EA’s Take-Two Bid Goes Hostile
March 13th, 2008 posted by Link in General News
Publishing giant EA originally proposed to buy out Take Two in the last week of February. Take Two flat out rejected the offer and said that they didn’t want to begin any talks until after the launch of a little game coming out in April called GTA IV. Today, EA has decided that if Take Two’s current board won’t accept the offer that they’ll go a different route: an all-cash tender offer to the shareholders. What does this mean? Basically, an all-cash tender offer is when a company offers to buy stock from shareholders for designated amount (in this case, $26 a share) regardless of what the share price is at the time of the transaction. The offer is good until April 10. EA’s hope is that enough shareholders will sell out and that they’ll be the majority shareholder when the next shareholder’s meeting rolls around, where they could vote out the current board of directors and put in their own people to accept the offer.
EA’s plans for Take Two are quite different from the recent Bioware/Pandemic buyouts, as the Take Two studios would be assimilated into EA’s brands instead of remaining independently operated.

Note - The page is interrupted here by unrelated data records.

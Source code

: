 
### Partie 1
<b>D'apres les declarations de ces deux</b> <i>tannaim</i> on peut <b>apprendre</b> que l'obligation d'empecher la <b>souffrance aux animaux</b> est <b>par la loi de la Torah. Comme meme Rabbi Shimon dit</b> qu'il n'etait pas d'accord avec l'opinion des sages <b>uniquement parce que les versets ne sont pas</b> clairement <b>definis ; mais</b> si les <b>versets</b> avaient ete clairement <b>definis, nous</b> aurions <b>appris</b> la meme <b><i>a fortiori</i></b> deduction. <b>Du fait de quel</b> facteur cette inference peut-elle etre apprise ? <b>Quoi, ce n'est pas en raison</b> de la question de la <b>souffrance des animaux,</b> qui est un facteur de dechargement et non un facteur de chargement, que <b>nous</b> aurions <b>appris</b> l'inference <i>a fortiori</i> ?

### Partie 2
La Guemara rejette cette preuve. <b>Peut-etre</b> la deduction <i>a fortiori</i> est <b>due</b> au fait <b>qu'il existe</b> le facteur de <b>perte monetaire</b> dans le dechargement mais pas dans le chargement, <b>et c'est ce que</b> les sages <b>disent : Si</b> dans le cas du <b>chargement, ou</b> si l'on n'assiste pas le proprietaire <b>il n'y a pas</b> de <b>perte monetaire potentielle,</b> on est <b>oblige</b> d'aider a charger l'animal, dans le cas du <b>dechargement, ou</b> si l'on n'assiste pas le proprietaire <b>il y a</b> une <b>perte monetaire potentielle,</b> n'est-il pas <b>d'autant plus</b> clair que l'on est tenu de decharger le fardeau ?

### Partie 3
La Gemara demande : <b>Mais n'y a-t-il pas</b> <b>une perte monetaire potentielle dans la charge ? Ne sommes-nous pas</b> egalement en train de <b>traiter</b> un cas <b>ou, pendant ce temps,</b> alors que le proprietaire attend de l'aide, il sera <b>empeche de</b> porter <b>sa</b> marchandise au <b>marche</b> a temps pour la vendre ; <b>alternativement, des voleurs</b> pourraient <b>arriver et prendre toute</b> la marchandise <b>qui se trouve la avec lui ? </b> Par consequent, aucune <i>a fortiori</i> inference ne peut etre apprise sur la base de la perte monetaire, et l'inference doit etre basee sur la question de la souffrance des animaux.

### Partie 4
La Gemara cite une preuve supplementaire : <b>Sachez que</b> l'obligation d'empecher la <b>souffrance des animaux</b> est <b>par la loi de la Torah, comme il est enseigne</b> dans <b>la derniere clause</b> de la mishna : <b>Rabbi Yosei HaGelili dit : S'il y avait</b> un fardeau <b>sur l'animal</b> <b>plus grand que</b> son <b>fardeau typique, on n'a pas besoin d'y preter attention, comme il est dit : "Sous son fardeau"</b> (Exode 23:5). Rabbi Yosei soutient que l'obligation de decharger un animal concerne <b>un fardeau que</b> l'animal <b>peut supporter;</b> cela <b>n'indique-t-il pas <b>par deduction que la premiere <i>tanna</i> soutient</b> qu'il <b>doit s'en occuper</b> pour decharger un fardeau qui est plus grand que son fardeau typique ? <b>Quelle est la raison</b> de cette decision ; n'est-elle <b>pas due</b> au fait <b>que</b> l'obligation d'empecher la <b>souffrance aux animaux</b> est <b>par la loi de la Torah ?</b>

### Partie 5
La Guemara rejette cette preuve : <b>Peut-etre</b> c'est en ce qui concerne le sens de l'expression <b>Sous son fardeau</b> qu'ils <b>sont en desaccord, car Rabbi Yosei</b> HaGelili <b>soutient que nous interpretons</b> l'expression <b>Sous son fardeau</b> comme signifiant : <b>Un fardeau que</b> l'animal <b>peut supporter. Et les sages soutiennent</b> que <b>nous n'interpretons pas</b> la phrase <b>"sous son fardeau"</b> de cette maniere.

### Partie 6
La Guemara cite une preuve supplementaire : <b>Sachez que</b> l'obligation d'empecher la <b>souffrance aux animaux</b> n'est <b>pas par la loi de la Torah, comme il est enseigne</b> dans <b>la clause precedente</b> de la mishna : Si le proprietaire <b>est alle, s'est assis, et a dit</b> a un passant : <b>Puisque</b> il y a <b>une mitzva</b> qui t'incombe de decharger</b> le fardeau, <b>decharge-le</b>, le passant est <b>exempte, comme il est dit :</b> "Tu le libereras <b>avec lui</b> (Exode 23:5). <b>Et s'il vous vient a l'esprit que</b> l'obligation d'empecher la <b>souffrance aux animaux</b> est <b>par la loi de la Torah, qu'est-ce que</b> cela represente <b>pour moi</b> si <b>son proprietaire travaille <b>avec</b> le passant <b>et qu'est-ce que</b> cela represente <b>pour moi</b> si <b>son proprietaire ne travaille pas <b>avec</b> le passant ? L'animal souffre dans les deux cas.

This isn’t the first time EA has attempted a hostile takeover, so it’s not the end for Take Two just yet. Remember Ubisoft a few years ago? EA still owns over 20% of the company, but they aren’t the majority shareholder. As of the time of this writing, Take Two’s stock is at $25.50 per share and rising, so the $26 offer isn’t a huge premium and will likely be less than the stock’s trade value by the end of the day. We’ll know in the upcoming days whether or not shareholders are biting. I particularly like Joystiq’s description of EA as a “corporate katamari.” After meeting a ton of really great people from EA at GDC, it pisses me off to see their company be such a dick sometimes.